THE TASK: Which lines in the data contain the word "text"? Please copy each of them.

|---|

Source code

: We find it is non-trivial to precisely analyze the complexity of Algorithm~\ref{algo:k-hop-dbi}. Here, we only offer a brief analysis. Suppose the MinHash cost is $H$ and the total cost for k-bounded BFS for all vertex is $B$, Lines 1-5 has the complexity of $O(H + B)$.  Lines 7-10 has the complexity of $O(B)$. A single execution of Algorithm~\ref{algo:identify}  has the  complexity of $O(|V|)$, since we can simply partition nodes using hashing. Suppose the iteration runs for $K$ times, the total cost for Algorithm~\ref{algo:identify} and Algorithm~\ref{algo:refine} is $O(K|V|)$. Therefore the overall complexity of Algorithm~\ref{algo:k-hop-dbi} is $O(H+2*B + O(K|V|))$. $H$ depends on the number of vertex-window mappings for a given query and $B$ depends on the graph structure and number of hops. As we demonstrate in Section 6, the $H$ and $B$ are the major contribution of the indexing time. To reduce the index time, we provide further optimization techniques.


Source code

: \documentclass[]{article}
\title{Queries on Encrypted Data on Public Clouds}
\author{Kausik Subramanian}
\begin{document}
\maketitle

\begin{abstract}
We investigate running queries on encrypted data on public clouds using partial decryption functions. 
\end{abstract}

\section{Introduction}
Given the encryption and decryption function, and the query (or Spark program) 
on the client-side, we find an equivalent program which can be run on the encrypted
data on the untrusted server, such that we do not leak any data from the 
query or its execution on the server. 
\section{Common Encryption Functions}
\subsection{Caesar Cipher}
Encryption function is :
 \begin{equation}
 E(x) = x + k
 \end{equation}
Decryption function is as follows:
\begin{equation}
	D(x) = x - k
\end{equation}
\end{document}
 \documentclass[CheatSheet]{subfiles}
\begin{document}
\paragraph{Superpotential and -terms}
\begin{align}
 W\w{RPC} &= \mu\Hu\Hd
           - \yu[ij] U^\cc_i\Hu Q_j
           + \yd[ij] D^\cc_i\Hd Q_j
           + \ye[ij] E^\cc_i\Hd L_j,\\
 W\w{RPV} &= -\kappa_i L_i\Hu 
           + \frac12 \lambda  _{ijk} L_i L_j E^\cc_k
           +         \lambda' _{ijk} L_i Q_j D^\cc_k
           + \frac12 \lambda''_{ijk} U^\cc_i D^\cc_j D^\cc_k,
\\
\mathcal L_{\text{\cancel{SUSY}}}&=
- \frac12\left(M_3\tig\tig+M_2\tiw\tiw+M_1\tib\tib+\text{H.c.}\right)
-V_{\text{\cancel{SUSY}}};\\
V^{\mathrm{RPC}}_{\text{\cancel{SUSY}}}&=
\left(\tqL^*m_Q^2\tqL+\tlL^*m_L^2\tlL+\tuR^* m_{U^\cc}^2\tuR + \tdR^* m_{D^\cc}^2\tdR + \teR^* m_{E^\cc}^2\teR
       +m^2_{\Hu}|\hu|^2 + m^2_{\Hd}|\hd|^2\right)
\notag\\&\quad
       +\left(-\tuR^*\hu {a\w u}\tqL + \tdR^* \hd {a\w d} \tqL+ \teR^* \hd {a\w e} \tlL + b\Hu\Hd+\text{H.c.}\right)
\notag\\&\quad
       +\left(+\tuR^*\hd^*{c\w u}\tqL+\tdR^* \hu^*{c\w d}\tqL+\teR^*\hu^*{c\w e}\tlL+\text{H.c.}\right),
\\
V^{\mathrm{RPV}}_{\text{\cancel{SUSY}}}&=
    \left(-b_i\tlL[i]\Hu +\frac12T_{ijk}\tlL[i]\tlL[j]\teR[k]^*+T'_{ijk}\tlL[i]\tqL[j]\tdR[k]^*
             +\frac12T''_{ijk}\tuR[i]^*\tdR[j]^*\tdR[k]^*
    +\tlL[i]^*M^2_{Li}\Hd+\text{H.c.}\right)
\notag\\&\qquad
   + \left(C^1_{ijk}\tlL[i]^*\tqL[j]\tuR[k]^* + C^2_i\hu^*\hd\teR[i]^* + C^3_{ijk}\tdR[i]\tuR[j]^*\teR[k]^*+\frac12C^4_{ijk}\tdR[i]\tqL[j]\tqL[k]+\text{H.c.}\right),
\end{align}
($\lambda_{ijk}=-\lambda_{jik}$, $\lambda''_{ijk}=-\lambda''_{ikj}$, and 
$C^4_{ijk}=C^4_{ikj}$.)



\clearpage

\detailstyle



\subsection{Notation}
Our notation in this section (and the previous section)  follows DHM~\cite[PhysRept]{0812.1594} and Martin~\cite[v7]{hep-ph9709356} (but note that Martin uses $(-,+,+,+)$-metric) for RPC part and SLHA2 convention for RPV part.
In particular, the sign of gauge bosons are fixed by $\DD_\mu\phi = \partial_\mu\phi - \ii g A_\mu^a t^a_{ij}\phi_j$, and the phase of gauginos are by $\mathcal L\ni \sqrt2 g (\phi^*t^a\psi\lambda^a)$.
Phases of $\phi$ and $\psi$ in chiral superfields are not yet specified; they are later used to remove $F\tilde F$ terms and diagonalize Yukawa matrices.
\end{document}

|---|

ANSWER BOX:
\mathcal L_{\text{\cancel{SUSY}}}&=
- \frac12\left(M_3\tig\tig+M_2\tiw\tiw+M_1\tib\tib+\text{H.c.}\right)
-V_{\text{\cancel{SUSY}}};\\
V^{\mathrm{RPC}}_{\text{\cancel{SUSY}}}&=
       +\left(-\tuR^*\hu {a\w u}\tqL + \tdR^* \hd {a\w d} \tqL+ \teR^* \hd {a\w e} \tlL + b\Hu\Hd+\text{H.c.}\right)
       +\left(+\tuR^*\hd^*{c\w u}\tqL+\tdR^* \hu^*{c\w d}\tqL+\teR^*\hu^*{c\w e}\tlL+\text{H.c.}\right),
V^{\mathrm{RPV}}_{\text{\cancel{SUSY}}}&=
    +\tlL[i]^*M^2_{Li}\Hd+\text{H.c.}\right)
   + \left(C^1_{ijk}\tlL[i]^*\tqL[j]\tuR[k]^* + C^2_i\hu^*\hd\teR[i]^* + C^3_{ijk}\tdR[i]\tuR[j]^*\teR[k]^*+\frac12C^4_{ijk}\tdR[i]\tqL[j]\tqL[k]+\text{H.c.}\right),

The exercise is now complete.